But adopting such a strategy not only seems like a serious scaling back of the ambitions the later Foot and Hursthouse have adopted. It also seems like less than one might have hoped for in a response to the challenge of relativism. That each human being has serious moral standing serves, for many of us, as what Rawls called an initial fixed point in our moral judgments. 23 If forced to choose between it and the naturalistic account of justification proposed by Foot and Hursthouse, we would opt for the former and not the latter.
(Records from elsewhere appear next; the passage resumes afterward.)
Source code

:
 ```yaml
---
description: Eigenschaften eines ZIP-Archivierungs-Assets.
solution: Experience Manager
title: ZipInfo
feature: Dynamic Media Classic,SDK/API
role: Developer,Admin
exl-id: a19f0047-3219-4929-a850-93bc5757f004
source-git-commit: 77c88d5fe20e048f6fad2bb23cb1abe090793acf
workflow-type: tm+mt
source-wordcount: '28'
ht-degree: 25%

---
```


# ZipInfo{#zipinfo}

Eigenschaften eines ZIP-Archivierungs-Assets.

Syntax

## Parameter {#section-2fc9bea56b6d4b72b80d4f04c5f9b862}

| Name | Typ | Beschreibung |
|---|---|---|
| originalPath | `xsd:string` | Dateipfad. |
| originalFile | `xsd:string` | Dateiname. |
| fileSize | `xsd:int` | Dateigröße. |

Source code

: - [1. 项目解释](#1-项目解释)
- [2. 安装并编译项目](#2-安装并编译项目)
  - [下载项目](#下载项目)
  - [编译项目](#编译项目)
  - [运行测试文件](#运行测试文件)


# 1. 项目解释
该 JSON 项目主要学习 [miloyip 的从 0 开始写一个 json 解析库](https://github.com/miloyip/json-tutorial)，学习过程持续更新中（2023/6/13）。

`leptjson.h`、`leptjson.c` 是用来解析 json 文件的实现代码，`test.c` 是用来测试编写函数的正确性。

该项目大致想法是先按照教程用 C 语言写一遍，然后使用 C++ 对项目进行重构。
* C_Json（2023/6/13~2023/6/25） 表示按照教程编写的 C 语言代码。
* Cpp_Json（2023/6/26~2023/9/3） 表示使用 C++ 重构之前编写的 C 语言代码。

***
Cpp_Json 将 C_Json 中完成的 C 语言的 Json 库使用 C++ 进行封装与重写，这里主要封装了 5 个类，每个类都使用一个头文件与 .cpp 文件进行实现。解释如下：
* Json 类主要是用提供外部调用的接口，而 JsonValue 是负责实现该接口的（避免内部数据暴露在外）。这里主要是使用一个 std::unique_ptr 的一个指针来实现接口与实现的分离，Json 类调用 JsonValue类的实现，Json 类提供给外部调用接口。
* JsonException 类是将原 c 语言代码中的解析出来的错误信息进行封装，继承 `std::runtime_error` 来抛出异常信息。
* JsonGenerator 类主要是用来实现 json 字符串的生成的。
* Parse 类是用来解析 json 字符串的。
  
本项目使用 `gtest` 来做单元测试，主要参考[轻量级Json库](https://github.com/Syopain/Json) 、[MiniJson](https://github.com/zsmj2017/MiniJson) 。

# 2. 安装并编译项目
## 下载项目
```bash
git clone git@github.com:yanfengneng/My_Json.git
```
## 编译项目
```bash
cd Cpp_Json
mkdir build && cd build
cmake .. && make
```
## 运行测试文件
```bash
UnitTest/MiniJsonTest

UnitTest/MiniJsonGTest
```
The preceding considerations suggest that virtue theorists would do well to heed John McDowell’s advice in “Two Sorts of Naturalism.” 24 There, he argued that mere nature would never be enough to justify the outlook of the virtuous person. One has no choice but to appeal to an avowedly ethical outlook on the world. Such an outlook is acquired via a moral upbringing, and can become internalized so as to appear to one as second nature. But it is not the kind of thing that exists from a neutral, external point of view. And so it cannot serve as an external justification of the perspective of the virtuous individual.

This is not to say that an account of human nature might not do some work in helping the virtue ethicist frame her response to the challenge of descriptive moral relativism. Consider again Martha Nussbaum’s work in “Non-Relative Virtues.” 25 Following Aristotle, Nussbaum believes that we can identify certain spheres of human life that virtually all of us experience and in which we need to make choices about how to act and respond. The “thin” concepts of the virtues are simply the dispositions to act and respond well in these respective spheres. The “thick” accounts of the virtue will be a particular specification of what it means to act and respond well in that sphere. All human beings, for example, are subject to injury, illness, and, eventually, death. All of us know this, and all of us must find some way to respond and act in the face of these facts of human experience. To the disposition to act and respond well in the face of dangers Aristotle gives the name “courage.” The question then becomes what it means to act well in the face of these dangers. And different answers to this question will constitute different “thick” conceptions of courage.

The relevance of this project to answering our challenge is obvious. If Nussbaum is right that there are certain spheres of experience that virtually all human beings face, it seems she has an answer to the first part of the challenge that descriptive relativism presents for virtue ethicists: to secure agreement on the list of the virtues. Since all cultures will face these situations, all cultures will have to develop some account of how it is good to respond to them. Agreement on the list of virtues will thus be secured: everyone will agree that “courage” is a virtue just insofar as everyone has to face dangers and wants to face them well and not poorly.

This is not a trivial point. Nussbaum’s article is a response to the early work of Alasdair MacIntyre. In After Virtue , MacIntyre argues that we should retain the teleological structure of Aristotle’s theory of the virtues. But given the failure of Aristotle’s metaphysical biology, such an end cannot be discovered in human nature. Where, then, can the end be found? It is found in the goods internal to human practices such as philosophy, art, and architecture. Virtues are just those character traits that allow one to achieve the goods internal to these practices. But these practices are avowedly human constructions, and their ultimate justification comes not from their ability to successfully navigate the possibilities and limitations imposed by our shared human nature, but from standards of rationality that are internal to traditions of inquiry that have cultural histories of their own.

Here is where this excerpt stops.